We asked a specialist lab to undertake analysis of some of our worst-performing composts from our latest compost for seed sowing and young plants trials. We looked at four bags per compost.

> In Gro-Sure’s Peat Free All-Purpose Compost with 4 months feed, we found sulphates were more than three times the level they should be (1,400mg/l compared to 400mg/l) in each of the four bags we tested. Sulphates are used to make stable fertilisers that will feed plants as they grow. But at high doses they increase the levels of salts, and cause the compost to become too acidic, burning delicate roots and leading to crisp, lifeless plants. We labelled this compost a Don’t Buy for sowing seeds.

> In J Arthur Bower’s Multi-purpose Compost we found the chloride levels were more than twice as high as they should be. Chlorides reduce nitrogen, which is vital for green, leafy growth, and this explained why our plants didn’t flourish.

> In contrast, Vital Earth’s Chelsea Mix All Purpose Compost had very high nitrogen levels. However this is also bad, leading to lifeless plants as high fertiliser levels cause water to be drawn out of plants’ feeding roots, damaging the roots and the plant.

> The four bags of the Westland Multipurpose Compost we tested had very low levels of fertiliser producing spindly plants that failed to grow as we’d expected.

All of the composts above, with the exception of Gro-Sure’s and Westland’s, will be reformulated next year.

Which? Gardening editor, Ceri Thomas, said:

“Our tests show that gardeners shouldn’t necessarily blame themselves if their plants don’t grow as they’d hoped, given the shocking compost results we uncovered. It’s impossible for anyone to tell what’s in each bag as there are no labels telling people the composition.”

Which? members can check out our test results at www.which.co.uk/home-and-garden/garden/reviews-ns/compost/.

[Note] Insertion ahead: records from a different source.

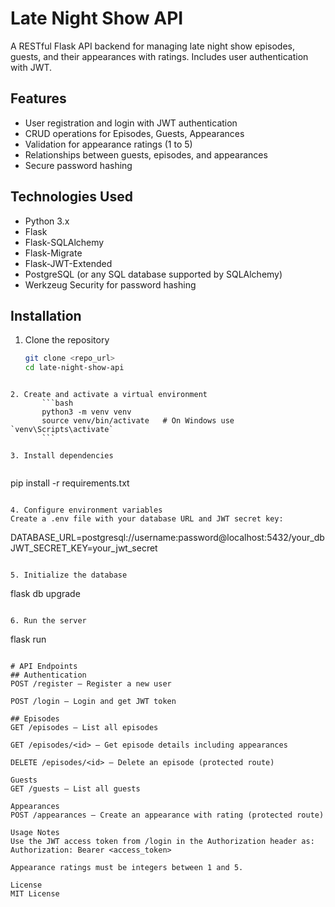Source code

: # Late Night Show API

A RESTful Flask API backend for managing late night show episodes, guests, and their appearances with ratings. Includes user authentication with JWT.

## Features

- User registration and login with JWT authentication  
- CRUD operations for Episodes, Guests, Appearances  
- Validation for appearance ratings (1 to 5)  
- Relationships between guests, episodes, and appearances  
- Secure password hashing  

## Technologies Used

- Python 3.x  
- Flask  
- Flask-SQLAlchemy  
- Flask-Migrate  
- Flask-JWT-Extended  
- PostgreSQL (or any SQL database supported by SQLAlchemy)  
- Werkzeug Security for password hashing  

## Installation

1. Clone the repository  
   ```bash
   git clone <repo_url>
   cd late-night-show-api
```

2. Create and activate a virtual environment
       ```bash
       python3 -m venv venv
       source venv/bin/activate   # On Windows use `venv\Scripts\activate`
       ```

3. Install dependencies


```
pip install -r requirements.txt
```

4. Configure environment variables
Create a .env file with your database URL and JWT secret key:
```
DATABASE_URL=postgresql://username:password@localhost:5432/your_db
JWT_SECRET_KEY=your_jwt_secret
```

5. Initialize the database
```
flask db upgrade
```

6. Run the server
```
flask run
```

# API Endpoints
## Authentication
POST /register — Register a new user

POST /login — Login and get JWT token

## Episodes
GET /episodes — List all episodes

GET /episodes/<id> — Get episode details including appearances

DELETE /episodes/<id> — Delete an episode (protected route)

Guests
GET /guests — List all guests

Appearances
POST /appearances — Create an appearance with rating (protected route)

Usage Notes
Use the JWT access token from /login in the Authorization header as:
Authorization: Bearer <access_token>

Appearance ratings must be integers between 1 and 5.

License
MIT License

We also discovered some of the composts in our seed sowing and young plants trials have the same name but different formulations in various bag sizes. We found:

> Verve Sowing and Cutting Compost has 75% peat in the 12L size but 40% peat in the 50L bag.

> Verve Peat Free Multipurpose Compost has three formulations. The 12L bag contains composted bark and green waste. The 20L and 50L bags also contain coir and wood fibre and the 125L is different again, this time with no coir but does contain wood fibre.